A Soliloquy by Lance Corporal William O’Brien (1882-1936)

William O’Brien
The Queenslander 3 Oct 1914 p.28

A bluish haze in the far astern
And galloping seas between,
The last-long look at one’s native land,
Where boyhood days we’ve seen.
For our bows are dipped in smothering spray,
Our course to the setting sun.
We’re bound for the front, with foot and horse,
And a-clanking steel and gun.

The transport reels in the battering seas,
All her decks with troops asprawl,
A foamy wake from her churning screw,
Where the billows rise and fall;
The wind in the shrouds moans constant plaint.
Does it mourn a grim fate sealed?
Does it tell of the blood-red clash of war,
And graves in a frozen field?

The troopers lie on the deck asprawl
(Who cares if the wild seas rave?)
A pleasing sense is a pipe aglow
(Who spoke of a frozen grave?)
Then pass the pouch with the fragrant weed,
And shuffle the cards anew;
There’s room for the lad with quip and jest;
No room for a whining crew.

While the clamouring gulls in wheeling flight,
Swoop down in our bubbling wake,
There are those at home, with cheerful smiles
Yet whose hearts are like to break,
For a woman’s lot is to watch and wait
And stifle the grief that stirs,
While the man strides forth in careless strength,
A-swagger in boots and spurs.

Those lips now clasping the smoking stem,
Or curling in gruff grimace,
Have whispered fond vows and pressed a kiss
On a clinging tear-stained face.
Will they clasp in death on a foreign field
On a couch of earth-soaked red?
Or curl in a torturing fever-grip
On a medical service bed?

The transport reels in the battering seas,
In the smothering, flying spray,
And the ones at home, with straining hearts,
They watch and wait and pray,
For the cards are dealt with careless flip
As the round of the game begins;
But the clutching hand of sombre Fate,
Aye, will hold the card that wins.

This poem was first published in Australia in the Queensland Labor newspaper The Worker of 17 December 1914. It was also published in the Egyptian Mail, an English language paper published in Alexandria, on 24 December 1914. It may have been written aboard the troopship Omrah and posted at one of the ports enroute as the 1st Light Horse Brigade travelled to Egypt. The poem was reprinted in Australian suburban newspapers three more times in February and March 1915. I have been unable to find mention of it elsewhere since. The poem shows great depth of understanding of what lay ahead for the members of the Australian Imperial Force as well as the effect on those at home.

When he enlisted on 20 August 1914, William O’Brien was a clerk with the Queensland Railway Service. He gave his age as thirty but he was actually thirty-three years old. He was 5’ 11¾” tall with a fresh complexion, blue eyes and black hair. His parents were James O’Brien and Sarah Anne Marsden, both from Armagh in northern Ireland. They arrived in Australia in 1863 and settled at Fig Tree Pocket, on the Brisbane River, near Indooroopilly, Queensland where James was a farmer. Two of William’s brothers also enlisted in the AIF.

HMT Omrah pulling out from Pinkenba Wharf, Brisbane on 24 September 1914.
Courtesy Australian War Memorial.

William embarked on the transport Omrah from Brisbane on 24 September 1914. Initially, he served with the 1st Light Horse Brigade Train, 5th Company Army Service Corps, arriving at Gallipoli in early May 1915. In October 1915, he contracted dysentery and enteritis. He was hospitalised at Mudros, on the island of Lemnos, and was later sent to St Patrick’s Hospital, Malta. He was discharged to Heliopolos, Egypt on 13 December 1915, just days before the withdrawal from Gallipoli.
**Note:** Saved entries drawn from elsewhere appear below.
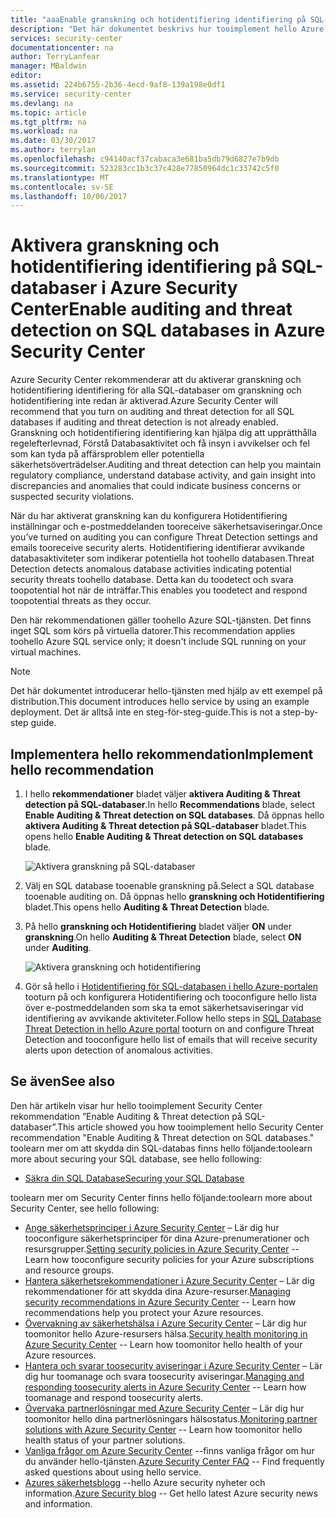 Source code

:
 ```yaml
---
title: "aaaEnable granskning och hotidentifiering identifiering på SQL-databaser i Azure Security Center | Microsoft Docs"
description: "Det här dokumentet beskrivs hur tooimplement hello Azure Security Center rekommendation ** aktivera granskning och hotidentifiering identifiering på SQL-databaser **."
services: security-center
documentationcenter: na
author: TerryLanfear
manager: MBaldwin
editor: 
ms.assetid: 224b6755-2b36-4ecd-9af8-139a198e0df1
ms.service: security-center
ms.devlang: na
ms.topic: article
ms.tgt_pltfrm: na
ms.workload: na
ms.date: 03/30/2017
ms.author: terrylan
ms.openlocfilehash: c94140acf37cabaca3e681ba5db79d6827e7b9db
ms.sourcegitcommit: 523283cc1b3c37c428e77850964dc1c33742c5f0
ms.translationtype: MT
ms.contentlocale: sv-SE
ms.lasthandoff: 10/06/2017
---
```

# <a name="enable-auditing-and-threat-detection-on-sql-databases-in-azure-security-center"></a><span data-ttu-id="7d625-103">Aktivera granskning och hotidentifiering identifiering på SQL-databaser i Azure Security Center</span><span class="sxs-lookup"><span data-stu-id="7d625-103">Enable auditing and threat detection on SQL databases in Azure Security Center</span></span>
<span data-ttu-id="7d625-104">Azure Security Center rekommenderar att du aktiverar granskning och hotidentifiering identifiering för alla SQL-databaser om granskning och hotidentifiering inte redan är aktiverad.</span><span class="sxs-lookup"><span data-stu-id="7d625-104">Azure Security Center will recommend that you turn on auditing and threat detection for all SQL databases if auditing and threat detection is not already enabled.</span></span> <span data-ttu-id="7d625-105">Granskning och hotidentifiering identifiering kan hjälpa dig att upprätthålla regelefterlevnad, Förstå Databasaktivitet och få insyn i avvikelser och fel som kan tyda på affärsproblem eller potentiella säkerhetsöverträdelser.</span><span class="sxs-lookup"><span data-stu-id="7d625-105">Auditing and threat detection can help you maintain regulatory compliance, understand database activity, and gain insight into discrepancies and anomalies that could indicate business concerns or suspected security violations.</span></span>

<span data-ttu-id="7d625-106">När du har aktiverat granskning kan du konfigurera Hotidentifiering inställningar och e-postmeddelanden tooreceive säkerhetsaviseringar.</span><span class="sxs-lookup"><span data-stu-id="7d625-106">Once you’ve turned on auditing you can configure Threat Detection settings and emails tooreceive security alerts.</span></span> <span data-ttu-id="7d625-107">Hotidentifiering identifierar avvikande databasaktiviteter som indikerar potentiella hot toohello databasen.</span><span class="sxs-lookup"><span data-stu-id="7d625-107">Threat Detection detects anomalous database activities indicating potential security threats toohello database.</span></span> <span data-ttu-id="7d625-108">Detta kan du toodetect och svara toopotential hot när de inträffar.</span><span class="sxs-lookup"><span data-stu-id="7d625-108">This enables you toodetect and respond toopotential threats as they occur.</span></span>

<span data-ttu-id="7d625-109">Den här rekommendationen gäller toohello Azure SQL-tjänsten. Det finns inget SQL som körs på virtuella datorer.</span><span class="sxs-lookup"><span data-stu-id="7d625-109">This recommendation applies toohello Azure SQL service only; it doesn't include SQL running on your virtual machines.</span></span>

> [!NOTE]
> <span data-ttu-id="7d625-110">Det här dokumentet introducerar hello-tjänsten med hjälp av ett exempel på distribution.</span><span class="sxs-lookup"><span data-stu-id="7d625-110">This document introduces hello service by using an example deployment.</span></span>  <span data-ttu-id="7d625-111">Det är alltså inte en steg-för-steg-guide.</span><span class="sxs-lookup"><span data-stu-id="7d625-111">This is not a step-by-step guide.</span></span>
>
>

## <a name="implement-hello-recommendation"></a><span data-ttu-id="7d625-112">Implementera hello rekommendation</span><span class="sxs-lookup"><span data-stu-id="7d625-112">Implement hello recommendation</span></span>
1. <span data-ttu-id="7d625-113">I hello **rekommendationer** bladet väljer **aktivera Auditing & Threat detection på SQL-databaser**.</span><span class="sxs-lookup"><span data-stu-id="7d625-113">In hello **Recommendations** blade, select **Enable Auditing & Threat detection on SQL databases**.</span></span>  <span data-ttu-id="7d625-114">Då öppnas hello **aktivera Auditing & Threat detection på SQL-databaser** bladet.</span><span class="sxs-lookup"><span data-stu-id="7d625-114">This opens hello **Enable Auditing & Threat detection on SQL databases** blade.</span></span>

   ![Aktivera granskning på SQL-databaser][1]
2. <span data-ttu-id="7d625-116">Välj en SQL database tooenable granskning på.</span><span class="sxs-lookup"><span data-stu-id="7d625-116">Select a SQL database tooenable auditing on.</span></span> <span data-ttu-id="7d625-117">Då öppnas hello **granskning och Hotidentifiering** bladet.</span><span class="sxs-lookup"><span data-stu-id="7d625-117">This opens hello **Auditing & Threat Detection** blade.</span></span>

3. <span data-ttu-id="7d625-118">På hello **granskning och Hotidentifiering** bladet väljer **ON** under **granskning**.</span><span class="sxs-lookup"><span data-stu-id="7d625-118">On hello **Auditing & Threat Detection** blade, select **ON** under **Auditing**.</span></span>

   ![Aktivera granskning och hotidentifiering][2]
4. <span data-ttu-id="7d625-120">Gör så hello i [Hotidentifiering för SQL-databasen i hello Azure-portalen](../sql-database/sql-database-threat-detection-portal.md) tooturn på och konfigurera Hotidentifiering och tooconfigure hello lista över e-postmeddelanden som ska ta emot säkerhetsaviseringar vid identifiering av avvikande aktiviteter.</span><span class="sxs-lookup"><span data-stu-id="7d625-120">Follow hello steps in [SQL Database Threat Detection in hello Azure portal](../sql-database/sql-database-threat-detection-portal.md) tooturn on and configure Threat Detection and tooconfigure hello list of emails that will receive security alerts upon detection of anomalous activities.</span></span>

## <a name="see-also"></a><span data-ttu-id="7d625-121">Se även</span><span class="sxs-lookup"><span data-stu-id="7d625-121">See also</span></span>
<span data-ttu-id="7d625-122">Den här artikeln visar hur hello tooimplement Security Center rekommendation ”Enable Auditing & Threat detection på SQL-databaser”.</span><span class="sxs-lookup"><span data-stu-id="7d625-122">This article showed you how tooimplement hello Security Center recommendation "Enable Auditing & Threat detection on SQL databases."</span></span> <span data-ttu-id="7d625-123">toolearn mer om att skydda din SQL-databas finns hello följande:</span><span class="sxs-lookup"><span data-stu-id="7d625-123">toolearn more about securing your SQL database, see hello following:</span></span>

* [<span data-ttu-id="7d625-124">Säkra din SQL Database</span><span class="sxs-lookup"><span data-stu-id="7d625-124">Securing your SQL Database</span></span>](../sql-database/sql-database-security-overview.md)

<span data-ttu-id="7d625-125">toolearn mer om Security Center finns hello följande:</span><span class="sxs-lookup"><span data-stu-id="7d625-125">toolearn more about Security Center, see hello following:</span></span>

* <span data-ttu-id="7d625-126">[Ange säkerhetsprinciper i Azure Security Center](security-center-policies.md) – Lär dig hur tooconfigure säkerhetsprinciper för dina Azure-prenumerationer och resursgrupper.</span><span class="sxs-lookup"><span data-stu-id="7d625-126">[Setting security policies in Azure Security Center](security-center-policies.md) -- Learn how tooconfigure security policies for your Azure subscriptions and resource groups.</span></span>
* <span data-ttu-id="7d625-127">[Hantera säkerhetsrekommendationer i Azure Security Center](security-center-recommendations.md) – Lär dig rekommendationer för att skydda dina Azure-resurser.</span><span class="sxs-lookup"><span data-stu-id="7d625-127">[Managing security recommendations in Azure Security Center](security-center-recommendations.md) -- Learn how recommendations help you protect your Azure resources.</span></span>
* <span data-ttu-id="7d625-128">[Övervakning av säkerhetshälsa i Azure Security Center](security-center-monitoring.md) – Lär dig hur toomonitor hello Azure-resursers hälsa.</span><span class="sxs-lookup"><span data-stu-id="7d625-128">[Security health monitoring in Azure Security Center](security-center-monitoring.md) -- Learn how toomonitor hello health of your Azure resources.</span></span>
* <span data-ttu-id="7d625-129">[Hantera och svarar toosecurity aviseringar i Azure Security Center](security-center-managing-and-responding-alerts.md) – Lär dig hur toomanage och svara toosecurity aviseringar.</span><span class="sxs-lookup"><span data-stu-id="7d625-129">[Managing and responding toosecurity alerts in Azure Security Center](security-center-managing-and-responding-alerts.md) -- Learn how toomanage and respond toosecurity alerts.</span></span>
* <span data-ttu-id="7d625-130">[Övervaka partnerlösningar med Azure Security Center](security-center-partner-solutions.md) – Lär dig hur toomonitor hello dina partnerlösningars hälsostatus.</span><span class="sxs-lookup"><span data-stu-id="7d625-130">[Monitoring partner solutions with Azure Security Center](security-center-partner-solutions.md) -- Learn how toomonitor hello health status of your partner solutions.</span></span>
* <span data-ttu-id="7d625-131">[Vanliga frågor om Azure Security Center](security-center-faq.md) --finns vanliga frågor om hur du använder hello-tjänsten.</span><span class="sxs-lookup"><span data-stu-id="7d625-131">[Azure Security Center FAQ](security-center-faq.md) -- Find frequently asked questions about using hello service.</span></span>
* <span data-ttu-id="7d625-132">[Azures säkerhetsblogg](http://blogs.msdn.com/b/azuresecurity/) --hello Azure security nyheter och information.</span><span class="sxs-lookup"><span data-stu-id="7d625-132">[Azure Security blog](http://blogs.msdn.com/b/azuresecurity/) -- Get hello latest Azure security news and information.</span></span>

<!--Image references-->
[1]: ./media/security-center-enable-auditing-on-sql-databases/enable-auditing-on-sql-databases.png
[2]: ./media/security-center-enable-auditing-on-sql-databases/auditing-threat-detection-blade.png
With the reorganisation of units in Egypt due to the great loss of men at Gallipoli, William was transferred to the 2nd Light Horse Regiment in January 1916. The following July, he was transferred to the 1st Light Horse Machine Gun Squadron and took part in the Battle of Romani. The Squadron was involved in the Egypt and Palestine campaigns in 1916 to 1918.

In February 1917 William was promoted a 2nd Lieutenant and, in July, a full Lieutenant. At Beersheba on 3 November, he suffered a gunshot wound to the left arm. He embarked for Australia on 28 December 1917 on the NZT Tofua, arriving on 30 January 1918. William was discharged from service on 17 April 1918.

Back in Australia, he returned to work as a clerk with the Queensland Railways and in 1926 married Honora O’Sullivan; they had one son. William was actively involved in the Returned Soldiers and Sailor’s League and the local progress association. He contributed pieces to the Bulletin, the Queensland Digger and other publications. He was also described as an eloquent speaker.

William O’Brien died aged fifty-four on 13 October 1936 after an illness of six weeks. His obituary in the Brisbane Telegraph (17 Oct 1936, p.11) described his life as one of ‘service to his country in war time and to his fellow soldiers in peace-time’.